Стихотворение Чеслава Милоша «Ода к птице» является классически-христианским, даже древнехристианским по тематике и идее, но ощущение поэтом реальности характерно для ХХ века. Для сравнения приведем цитату из текстов любимого мыслителя Милоша – Симоны Вейль (1909–1943), которые он переводил на польский в ту самую пору, когда была написана «Ода к птице» (1959).

«Видя нашу полнейшую непрочность, мы можем всегда благодарить за нее Бога. И не только за нее, но и за то, что мы бесконечно слабы буквально во всем, до самых сокровенных глубин, будто эта непрочность – в самом центре нашего существа. Ибо именно потому, что мы столь слабы, нас можно пригвоздить к самой середине Креста.

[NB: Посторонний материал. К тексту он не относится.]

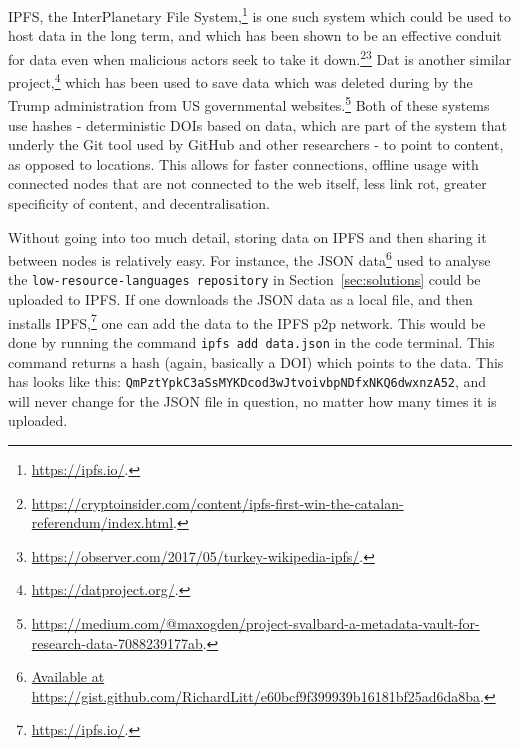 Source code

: IPFS, the InterPlanetary File System,\footnote{\href{https://ipfs.io/}{https://ipfs.io/}. } is one such system which could be used to host data in the long term, and which has been shown to be an effective conduit for data even when malicious actors seek to take it down.\footnote{\href{https://cryptoinsider.com/content/ipfs-first-win-the-catalan-referendum/index.html}{https://cryptoinsider.com/content/ipfs-first-win-the-catalan-referendum/index.html}. }\footnote{\href{https://observer.com/2017/05/turkey-wikipedia-ipfs/}{https://observer.com/2017/05/turkey-wikipedia-ipfs/}. } Dat is another similar project,\footnote{\href{https://datproject.org/}{https://datproject.org/}. } which has been used to save data which was deleted during by the Trump administration from US governmental websites.\footnote{\href{https://medium.com/@maxogden/project-svalbard-a-metadata-vault-for-research-data-7088239177ab}{https://medium.com/@maxogden/project-svalbard-a-metadata-vault-for-research-data-7088239177ab}. } Both of these systems use hashes - deterministic DOIs based on data, which are part of the system that underly the Git tool used by GitHub and other researchers - to point to content, as opposed to locations. This allows for faster connections, offline usage with connected nodes that are not connected to the web itself, less link rot, greater specificity of content, and decentralisation.

Without going into too much detail, storing data on IPFS and then sharing it between nodes is relatively easy. For instance, the JSON data\footnote{\href{https://gist.github.com/RichardLitt/e60bcf9f399939b16181bf25ad6da8ba}{Available at https://gist.github.com/RichardLitt/e60bcf9f399939b16181bf25ad6da8ba}. } used to analyse the {\tt low-resource-languages repository} in Section~\ref{sec:solutions} could be uploaded to IPFS. If one downloads the JSON data as a local file, and then installs IPFS,\footnote{\href{https://ipfs.io/}{https://ipfs.io/}. } one can add the data to the IPFS p2p network. This would be done by running the command {\tt ipfs add data.json} in the code terminal. This command returns a hash (again, basically a DOI) which points to the data. This has looks like this: {\tt QmPztYpkC3aSs\-MYKDcod\-3wJtvoivbp\-NDfxNKQ6dwxnzA52}, and will never change for the JSON file in question, no matter how many times it is uploaded.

Итак, можно размышлять о нашей непрочности, с любовью и благодарностью, при каждом случае большого или малого страдания. Можно думать о ней в дни более-менее сносные. Можно помнить и в радости, – что было бы не нужно, коль скоро эта мысль могла бы нашу радость нарушить или уменьшить. Но бывает совсем не так. При этой мысли радость только приобретает более сильный и волнующий аромат. Так цветущая вишня оттого, что дни ее цветения столь коротки, кажется еще прекраснее».

                («Любовь к Богу и несчастье» http://simoneweil.ru/index/0-18)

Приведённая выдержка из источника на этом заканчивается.